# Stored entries
··········

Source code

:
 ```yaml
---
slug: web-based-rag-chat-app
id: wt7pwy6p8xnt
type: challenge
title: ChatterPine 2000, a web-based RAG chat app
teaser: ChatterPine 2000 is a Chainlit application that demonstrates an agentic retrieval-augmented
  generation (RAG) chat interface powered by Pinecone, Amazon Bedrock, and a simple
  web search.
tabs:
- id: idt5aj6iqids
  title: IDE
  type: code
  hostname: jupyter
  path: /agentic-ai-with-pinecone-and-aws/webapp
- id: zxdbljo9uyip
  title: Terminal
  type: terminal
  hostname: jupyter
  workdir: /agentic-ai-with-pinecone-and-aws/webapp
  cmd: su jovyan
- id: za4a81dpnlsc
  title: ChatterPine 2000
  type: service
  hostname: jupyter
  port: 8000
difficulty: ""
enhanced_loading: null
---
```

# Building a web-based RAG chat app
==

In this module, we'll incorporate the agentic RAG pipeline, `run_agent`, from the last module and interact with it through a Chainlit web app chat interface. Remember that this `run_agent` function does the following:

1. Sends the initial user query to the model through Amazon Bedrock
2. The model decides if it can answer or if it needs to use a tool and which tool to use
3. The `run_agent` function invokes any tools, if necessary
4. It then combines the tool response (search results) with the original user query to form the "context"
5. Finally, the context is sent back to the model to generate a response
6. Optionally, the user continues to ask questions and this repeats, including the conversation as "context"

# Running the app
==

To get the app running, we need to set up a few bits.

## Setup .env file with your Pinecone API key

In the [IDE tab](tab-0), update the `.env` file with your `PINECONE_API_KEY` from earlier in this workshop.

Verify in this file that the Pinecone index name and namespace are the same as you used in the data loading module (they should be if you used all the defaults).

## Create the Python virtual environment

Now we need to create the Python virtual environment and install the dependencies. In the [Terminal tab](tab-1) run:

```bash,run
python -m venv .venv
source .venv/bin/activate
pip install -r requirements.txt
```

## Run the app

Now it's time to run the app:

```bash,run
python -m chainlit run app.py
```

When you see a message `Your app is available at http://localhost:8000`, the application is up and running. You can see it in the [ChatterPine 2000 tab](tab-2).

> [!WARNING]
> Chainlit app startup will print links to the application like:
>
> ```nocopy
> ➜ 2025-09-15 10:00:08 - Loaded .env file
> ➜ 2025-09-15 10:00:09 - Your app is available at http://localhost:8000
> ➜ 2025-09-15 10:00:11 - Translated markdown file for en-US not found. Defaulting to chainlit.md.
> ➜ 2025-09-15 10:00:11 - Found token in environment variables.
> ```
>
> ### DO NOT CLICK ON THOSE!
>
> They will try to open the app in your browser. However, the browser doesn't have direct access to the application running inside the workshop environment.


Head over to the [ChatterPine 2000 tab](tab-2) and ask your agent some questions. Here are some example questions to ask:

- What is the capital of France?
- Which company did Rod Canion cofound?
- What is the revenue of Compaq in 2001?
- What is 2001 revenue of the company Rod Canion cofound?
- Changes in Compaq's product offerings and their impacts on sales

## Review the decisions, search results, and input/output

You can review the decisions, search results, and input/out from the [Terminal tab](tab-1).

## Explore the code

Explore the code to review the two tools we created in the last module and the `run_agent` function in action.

··········

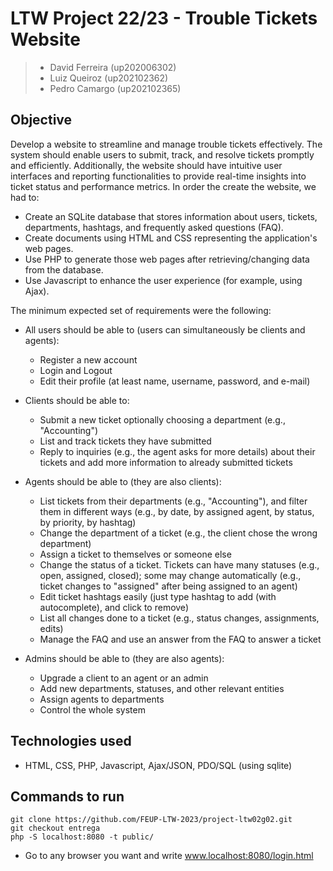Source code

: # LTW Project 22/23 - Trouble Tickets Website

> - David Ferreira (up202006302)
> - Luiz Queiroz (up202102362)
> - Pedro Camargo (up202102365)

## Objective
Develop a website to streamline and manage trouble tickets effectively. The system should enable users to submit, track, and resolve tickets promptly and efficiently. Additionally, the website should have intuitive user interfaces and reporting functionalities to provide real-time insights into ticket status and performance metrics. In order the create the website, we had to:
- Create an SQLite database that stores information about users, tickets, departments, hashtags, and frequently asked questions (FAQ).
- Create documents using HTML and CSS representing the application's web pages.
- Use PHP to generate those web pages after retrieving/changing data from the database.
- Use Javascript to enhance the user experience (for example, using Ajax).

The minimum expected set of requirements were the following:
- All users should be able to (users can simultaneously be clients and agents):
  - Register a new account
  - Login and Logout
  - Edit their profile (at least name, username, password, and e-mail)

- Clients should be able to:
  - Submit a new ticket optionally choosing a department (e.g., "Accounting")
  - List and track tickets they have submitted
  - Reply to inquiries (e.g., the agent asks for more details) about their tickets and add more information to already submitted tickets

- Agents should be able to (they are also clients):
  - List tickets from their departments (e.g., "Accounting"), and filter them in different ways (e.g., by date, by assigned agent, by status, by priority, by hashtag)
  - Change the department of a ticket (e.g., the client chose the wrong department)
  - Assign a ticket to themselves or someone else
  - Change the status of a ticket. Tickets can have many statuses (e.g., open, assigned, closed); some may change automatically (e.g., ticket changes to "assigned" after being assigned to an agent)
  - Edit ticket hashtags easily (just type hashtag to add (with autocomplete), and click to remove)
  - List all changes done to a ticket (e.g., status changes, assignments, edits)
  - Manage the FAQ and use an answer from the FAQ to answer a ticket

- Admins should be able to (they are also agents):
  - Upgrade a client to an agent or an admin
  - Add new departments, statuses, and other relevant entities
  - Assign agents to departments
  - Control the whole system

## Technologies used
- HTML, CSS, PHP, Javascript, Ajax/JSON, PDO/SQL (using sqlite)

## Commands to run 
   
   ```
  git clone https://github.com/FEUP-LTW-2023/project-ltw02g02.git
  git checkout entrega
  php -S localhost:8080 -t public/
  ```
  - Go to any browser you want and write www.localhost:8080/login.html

··········

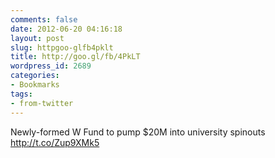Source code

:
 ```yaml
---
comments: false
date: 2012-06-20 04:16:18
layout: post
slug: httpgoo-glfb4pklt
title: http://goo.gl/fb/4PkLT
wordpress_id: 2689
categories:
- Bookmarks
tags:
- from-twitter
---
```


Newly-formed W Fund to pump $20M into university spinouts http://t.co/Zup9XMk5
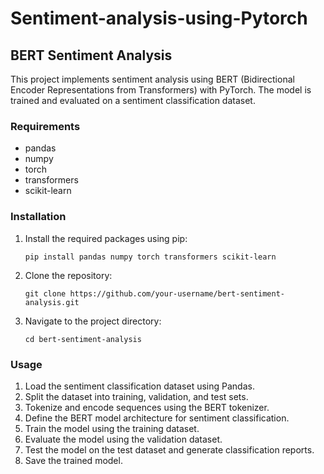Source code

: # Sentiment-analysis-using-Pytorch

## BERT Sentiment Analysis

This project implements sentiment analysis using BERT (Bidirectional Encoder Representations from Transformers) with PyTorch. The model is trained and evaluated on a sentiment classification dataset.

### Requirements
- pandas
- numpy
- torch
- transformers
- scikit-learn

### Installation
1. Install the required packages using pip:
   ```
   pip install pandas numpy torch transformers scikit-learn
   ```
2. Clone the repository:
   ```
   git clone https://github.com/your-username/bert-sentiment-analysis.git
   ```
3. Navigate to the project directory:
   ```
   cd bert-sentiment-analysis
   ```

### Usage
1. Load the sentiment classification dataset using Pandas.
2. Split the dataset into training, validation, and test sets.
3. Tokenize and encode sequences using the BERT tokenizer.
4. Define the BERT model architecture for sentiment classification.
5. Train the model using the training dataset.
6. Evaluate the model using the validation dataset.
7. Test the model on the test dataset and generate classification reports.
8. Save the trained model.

··········

# TASK INSTRUCTIONS
Within these records, how many lines include the word "search"? The reply should be that number alone.

# ANSWER FOR THE TASK
4